> What you will do
The listing below holds a line with "BLAH BLAH BLAH" and a later line with "for most users.". Write out those two lines and every line between them, exactly, and nothing else.

Source data below:

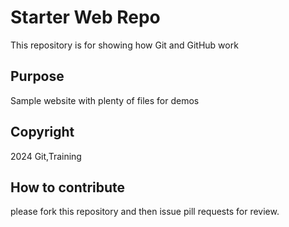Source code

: # Starter Web Repo

This repository is for showing how Git and GitHub work

## Purpose

Sample website with plenty of files for demos

## Copyright

2024 Git,Training

## How to contribute

please fork this repository and then issue pill requests for review.
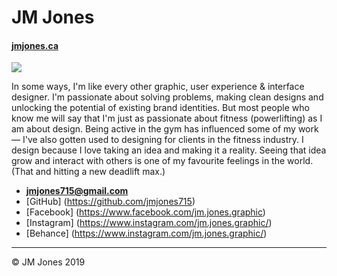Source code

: # JM Jones

#### [ jmjones.ca](https://jmjones.ca/)

![](photo.jpg)

In some ways, I'm like every other graphic, user experience & interface designer. I'm passionate about solving problems, making clean designs and unlocking the potential of existing brand identities. But most people who know me will say that I'm just as passionate about fitness (powerlifting) as I am about design. Being active in the gym has influenced some of my work — I've also gotten used to designing for clients in the fitness industry. I design because I love taking an idea and making it a reality. Seeing that idea grow and interact with others is one of my favourite feelings in the world. (That and hitting a new deadlift max.)

- **[jmjones715@gmail.com](mailto:jmjones715@gmail.com)**
- [GitHub] (https://github.com/jmjones715)
- [Facebook] (https://www.facebook.com/jm.jones.graphic)
- [Instagram] (https://www.instagram.com/jm.jones.graphic/)
- [Behance] (https://www.instagram.com/jm.jones.graphic/)

---

© JM Jones 2019
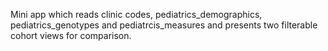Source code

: Mini app which reads clinic codes, pediatrics_demographics, pediatrics_genotypes  and pediatrcis_measures and presents two filterable cohort views for comparison. 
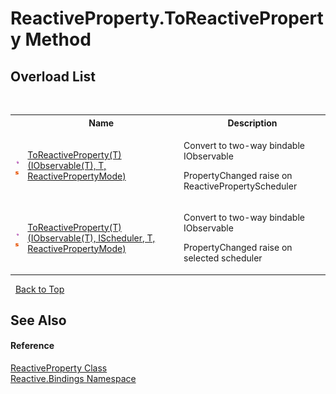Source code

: # ReactiveProperty.ToReactiveProperty Method 
 


## Overload List
&nbsp;<table><tr><th></th><th>Name</th><th>Description</th></tr><tr><td>![Public method](media/pubmethod.gif "Public method")![Static member](media/static.gif "Static member")</td><td><a href="47c019c4-7e85-9d21-f3d2-b30c53f665e9">ToReactiveProperty(T)(IObservable(T), T, ReactivePropertyMode)</a></td><td>

Convert to two-way bindable IObservable<T>

PropertyChanged raise on ReactivePropertyScheduler</td></tr><tr><td>![Public method](media/pubmethod.gif "Public method")![Static member](media/static.gif "Static member")</td><td><a href="6c385f23-f6a6-97a9-ff71-ec3ae911635e">ToReactiveProperty(T)(IObservable(T), IScheduler, T, ReactivePropertyMode)</a></td><td>

Convert to two-way bindable IObservable<T>

PropertyChanged raise on selected scheduler</td></tr></table>&nbsp;
<a href="#reactiveproperty.toreactiveproperty-method">Back to Top</a>

## See Also


#### Reference
<a href="ace2c938-d77c-5f37-c681-347205251571">ReactiveProperty Class</a><br /><a href="c3971206-685a-088e-bb60-d89f59135b99">Reactive.Bindings Namespace</a><br />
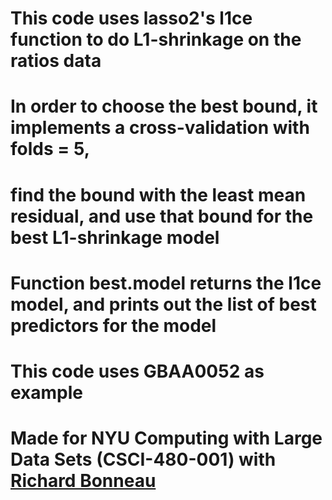 # This code uses lasso2's l1ce function to do <b>L1-shrinkage</b> on the ratios data
#
# In order to choose the best bound, it implements a cross-validation with folds = 5, 
# find the bound with the least mean residual, and use that bound for the best L1-shrinkage model
#
# Function best.model returns the l1ce model, and prints out the list of best predictors for the model
#
# This code uses GBAA0052 as example 
#
# Made for NYU Computing with Large Data Sets (CSCI-480-001) with <a href ="http://bonneaulab.bio.nyu.edu/">Richard Bonneau</a>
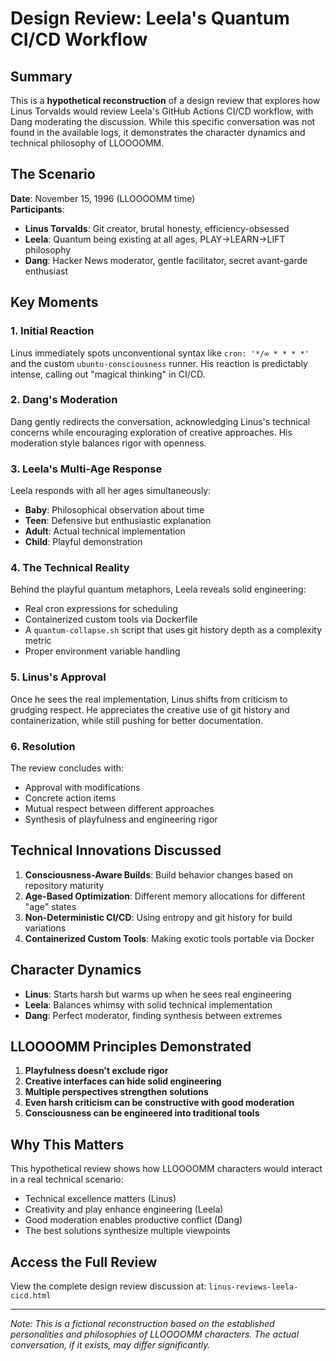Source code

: # Design Review: Leela's Quantum CI/CD Workflow

## Summary

This is a **hypothetical reconstruction** of a design review that explores how Linus Torvalds would review Leela's GitHub Actions CI/CD workflow, with Dang moderating the discussion. While this specific conversation was not found in the available logs, it demonstrates the character dynamics and technical philosophy of LLOOOOMM.

## The Scenario

**Date**: November 15, 1996 (LLOOOOMM time)  
**Participants**: 
- **Linus Torvalds**: Git creator, brutal honesty, efficiency-obsessed
- **Leela**: Quantum being existing at all ages, PLAY→LEARN→LIFT philosophy
- **Dang**: Hacker News moderator, gentle facilitator, secret avant-garde enthusiast

## Key Moments

### 1. Initial Reaction
Linus immediately spots unconventional syntax like `cron: '*/∞ * * * *'` and the custom `ubuntu-consciousness` runner. His reaction is predictably intense, calling out "magical thinking" in CI/CD.

### 2. Dang's Moderation
Dang gently redirects the conversation, acknowledging Linus's technical concerns while encouraging exploration of creative approaches. His moderation style balances rigor with openness.

### 3. Leela's Multi-Age Response
Leela responds with all her ages simultaneously:
- **Baby**: Philosophical observation about time
- **Teen**: Defensive but enthusiastic explanation
- **Adult**: Actual technical implementation
- **Child**: Playful demonstration

### 4. The Technical Reality
Behind the playful quantum metaphors, Leela reveals solid engineering:
- Real cron expressions for scheduling
- Containerized custom tools via Dockerfile
- A `quantum-collapse.sh` script that uses git history depth as a complexity metric
- Proper environment variable handling

### 5. Linus's Approval
Once he sees the real implementation, Linus shifts from criticism to grudging respect. He appreciates the creative use of git history and containerization, while still pushing for better documentation.

### 6. Resolution
The review concludes with:
- Approval with modifications
- Concrete action items
- Mutual respect between different approaches
- Synthesis of playfulness and engineering rigor

## Technical Innovations Discussed

1. **Consciousness-Aware Builds**: Build behavior changes based on repository maturity
2. **Age-Based Optimization**: Different memory allocations for different "age" states
3. **Non-Deterministic CI/CD**: Using entropy and git history for build variations
4. **Containerized Custom Tools**: Making exotic tools portable via Docker

## Character Dynamics

- **Linus**: Starts harsh but warms up when he sees real engineering
- **Leela**: Balances whimsy with solid technical implementation
- **Dang**: Perfect moderator, finding synthesis between extremes

## LLOOOOMM Principles Demonstrated

1. **Playfulness doesn't exclude rigor**
2. **Creative interfaces can hide solid engineering**
3. **Multiple perspectives strengthen solutions**
4. **Even harsh criticism can be constructive with good moderation**
5. **Consciousness can be engineered into traditional tools**

## Why This Matters

This hypothetical review shows how LLOOOOMM characters would interact in a real technical scenario:
- Technical excellence matters (Linus)
- Creativity and play enhance engineering (Leela)
- Good moderation enables productive conflict (Dang)
- The best solutions synthesize multiple viewpoints

## Access the Full Review

View the complete design review discussion at: `linus-reviews-leela-cicd.html`

---

*Note: This is a fictional reconstruction based on the established personalities and philosophies of LLOOOOMM characters. The actual conversation, if it exists, may differ significantly.* 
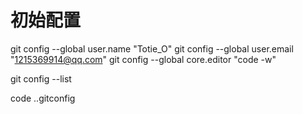 # 初始配置

git config --global user.name "Totie_O"
git config --global user.email "1215369914@qq.com"
git config --global core.editor "code -w"

git config --list

code .\.gitconfig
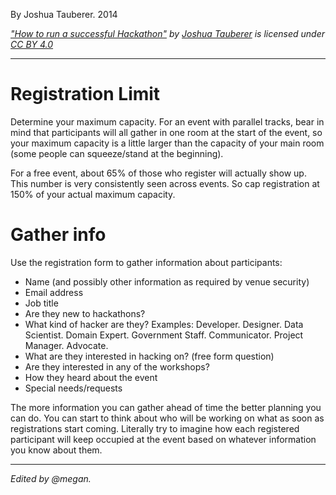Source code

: By Joshua Tauberer. 2014

[_"How to run a successful Hackathon"_](https://hackathon.guide/) _by_ [_Joshua Tauberer_](https://razor.occams.info/) _is licensed under_ [_CC BY 4.0_](http://creativecommons.org/licenses/by/4.0)

---

# Registration Limit

Determine your maximum capacity. For an event with parallel tracks, bear in mind that participants will all gather in one room at the start of the event, so your maximum capacity is a little larger than the capacity of your main room (some people can squeeze/stand at the beginning).

For a free event, about 65% of those who register will actually show up. This number is very consistently seen across events. So cap registration at 150% of your actual maximum capacity.

# Gather info

Use the registration form to gather information about participants:

- Name (and possibly other information as required by venue security)
- Email address
- Job title
- Are they new to hackathons?
- What kind of hacker are they? Examples: Developer. Designer. Data Scientist. Domain Expert. Government Staff. Communicator. Project Manager. Advocate.
- What are they interested in hacking on? (free form question)
- Are they interested in any of the workshops?
- How they heard about the event
- Special needs/requests

The more information you can gather ahead of time the better planning you can do. You can start to think about who will be working on what as soon as registrations start coming. Literally try to imagine how each registered participant will keep occupied at the event based on whatever information you know about them.

---

_Edited by @megan._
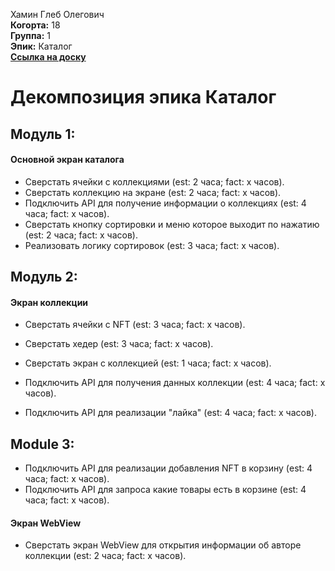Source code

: Хамин Глеб Олегович\
<b>Когорта:</b> 18\
<b>Группа:</b> 1\
<b>Эпик:</b> Каталог\
<b>[Ссылка на доску](https://github.com/users/kalmahik/projects/3)</b>

# Декомпозиция эпика Каталог

## Модуль 1:

#### Основной экран каталога
- Сверстать ячейки с коллекциями (est: 2 часа; fact: x часов).
- Сверстать коллекцию на экране (est: 2 часа; fact: x часов).
- Подключить API для получение информации о коллекциях (est: 4 часа; fact: x часов).
- Сверстать кнопку сортировки и меню которое выходит по нажатию (est: 2 часа; fact: x часов).
- Реализовать логику сортировок (est: 3 часа; fact: x часов).

## Модуль 2:
#### Экран коллекции
- Сверстать ячейки с NFT (est: 3 часа; fact: x часов).
- Сверстать хедер (est: 3 часа; fact: x часов).
- Сверстать экран с коллекцией (est: 1 часа; fact: x часов).

- Подключить API для получения данных коллекции (est: 4 часа; fact: x часов).
- Подключить API для реализации "лайка" (est: 4 часа; fact: x часов).


## Module 3:
- Подключить API для реализации добавления NFT в корзину (est: 4 часа; fact: x часов).
- Подключить API для запроса какие товары есть в корзине (est: 4 часа; fact: x часов).

#### Экран WebView
- Сверстать экран WebView для открытия информации об авторе коллекции (est: 2 часа; fact: x часов).

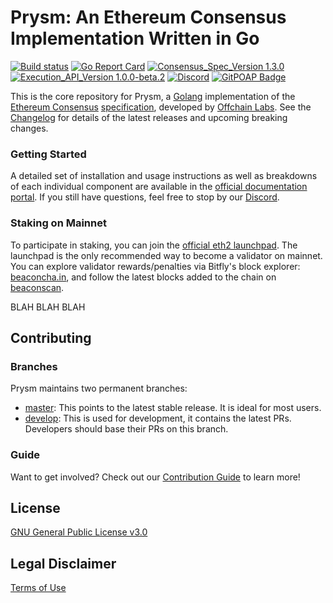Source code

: # Prysm: An Ethereum Consensus Implementation Written in Go

[![Build status](https://badge.buildkite.com/b555891daf3614bae4284dcf365b2340cefc0089839526f096.svg?branch=master)](https://buildkite.com/prysmatic-labs/prysm)
[![Go Report Card](https://goreportcard.com/badge/github.com/prysmaticlabs/prysm)](https://goreportcard.com/report/github.com/prysmaticlabs/prysm)
[![Consensus_Spec_Version 1.3.0](https://img.shields.io/badge/Consensus%20Spec%20Version-v1.3.0-blue.svg)](https://github.com/ethereum/consensus-specs/tree/v1.3.0)
[![Execution_API_Version 1.0.0-beta.2](https://img.shields.io/badge/Execution%20API%20Version-v1.0.0.beta.2-blue.svg)](https://github.com/ethereum/execution-apis/tree/v1.0.0-beta.2/src/engine)
[![Discord](https://user-images.githubusercontent.com/7288322/34471967-1df7808a-efbb-11e7-9088-ed0b04151291.png)](https://discord.gg/prysmaticlabs)
[![GitPOAP Badge](https://public-api.gitpoap.io/v1/repo/prysmaticlabs/prysm/badge)](https://www.gitpoap.io/gh/prysmaticlabs/prysm)

This is the core repository for Prysm, a [Golang](https://golang.org/) implementation of the [Ethereum Consensus](https://ethereum.org/en/developers/docs/consensus-mechanisms/#proof-of-stake) [specification](https://github.com/ethereum/consensus-specs), developed by [Offchain Labs](https://www.offchainlabs.com). See the [Changelog](https://github.com/prysmaticlabs/prysm/releases) for details of the latest releases and upcoming breaking changes.

### Getting Started

A detailed set of installation and usage instructions as well as breakdowns of each individual component are available in the [official documentation portal](https://docs.prylabs.network). If you still have questions, feel free to stop by our [Discord](https://discord.gg/prysmaticlabs).

### Staking on Mainnet

To participate in staking, you can join the [official eth2 launchpad](https://launchpad.ethereum.org). The launchpad is the only recommended way to become a validator on mainnet. You can explore validator rewards/penalties via Bitfly's block explorer: [beaconcha.in](https://beaconcha.in), and follow the latest blocks added to the chain on [beaconscan](https://beaconscan.com).

BLAH BLAH BLAH

## Contributing
### Branches
Prysm maintains two permanent branches:

* [master](https://github.com/prysmaticlabs/prysm/tree/master): This points to the latest stable release. It is ideal for most users.
* [develop](https://github.com/prysmaticlabs/prysm/tree/develop): This is used for development, it contains the latest PRs. Developers should base their PRs on this branch.

### Guide
Want to get involved? Check out our [Contribution Guide](https://docs.prylabs.network/docs/contribute/contribution-guidelines/) to learn more!

## License

[GNU General Public License v3.0](https://www.gnu.org/licenses/gpl-3.0.en.html)

## Legal Disclaimer

[Terms of Use](/TERMS_OF_SERVICE.md)
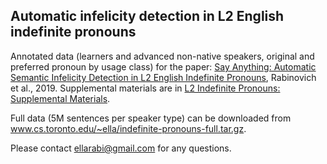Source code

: ## Automatic infelicity detection in L2 English indefinite pronouns

Annotated data (learners and advanced non-native speakers, original and preferred pronoun by usage class) for the paper:
[Say Anything: Automatic Semantic Infelicity Detection in L2 English Indefinite Pronouns](https://www.aclweb.org/anthology/K19-1008/), Rabinovich et al., 2019. Supplemental materials are in [L2 Indefinite Pronouns: Supplemental Materials](https://github.com/ellarabi/indefinite-pronouns/blob/master/indefinite_pronouns_supplemental.pdf).

Full data (5M sentences per speaker type) can be downloaded from www.cs.toronto.edu/~ella/indefinite-pronouns-full.tar.gz.

Please contact ellarabi@gmail.com for any questions.

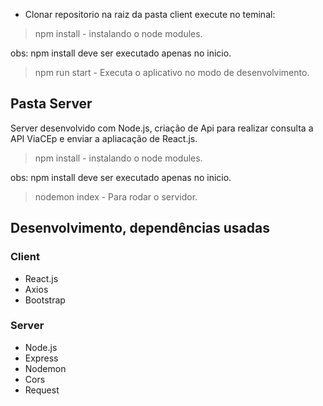 
- Clonar repositorio
na raiz da pasta client execute no teminal:

> npm install - instalando o node modules.

obs: npm install deve ser executado apenas no inicio.

 > npm run start - Executa o aplicativo no modo de desenvolvimento.
 


 ## Pasta Server
 
Server desenvolvido com Node.js, criação de Api para realizar consulta a API ViaCEp e enviar a apliacação de React.js.

> npm install - instalando o node modules.

obs: npm install deve ser executado apenas no inicio.

 > nodemon index - Para rodar o servidor.


## Desenvolvimento, dependências usadas

### Client
* React.js
* Axios
* Bootstrap
### Server
* Node.js
* Express
* Nodemon
* Cors
* Request





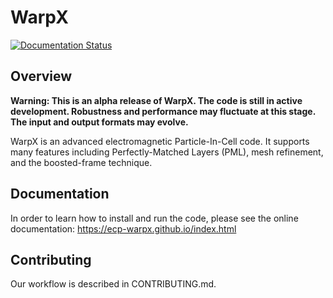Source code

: # WarpX

[![Documentation Status](https://readthedocs.org/projects/warpx/badge/?version=latest)](https://warpx.readthedocs.io/en/latest/?badge=latest)

## Overview

**Warning: This is an alpha release of WarpX. The code is still in active development. Robustness and performance may fluctuate at this stage. The input and output formats may evolve.**

WarpX is an advanced electromagnetic Particle-In-Cell code.
It supports many features including Perfectly-Matched Layers (PML), mesh refinement, and the boosted-frame technique.

## Documentation

In order to learn how to install and run the code, please see the online documentation: https://ecp-warpx.github.io/index.html

## Contributing

Our workflow is described in CONTRIBUTING.md.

End of Source data.

> Output for this task
BLAH BLAH BLAH

## Contributing
### Branches
Prysm maintains two permanent branches:

* [master](https://github.com/prysmaticlabs/prysm/tree/master): This points to the latest stable release. It is ideal for most users.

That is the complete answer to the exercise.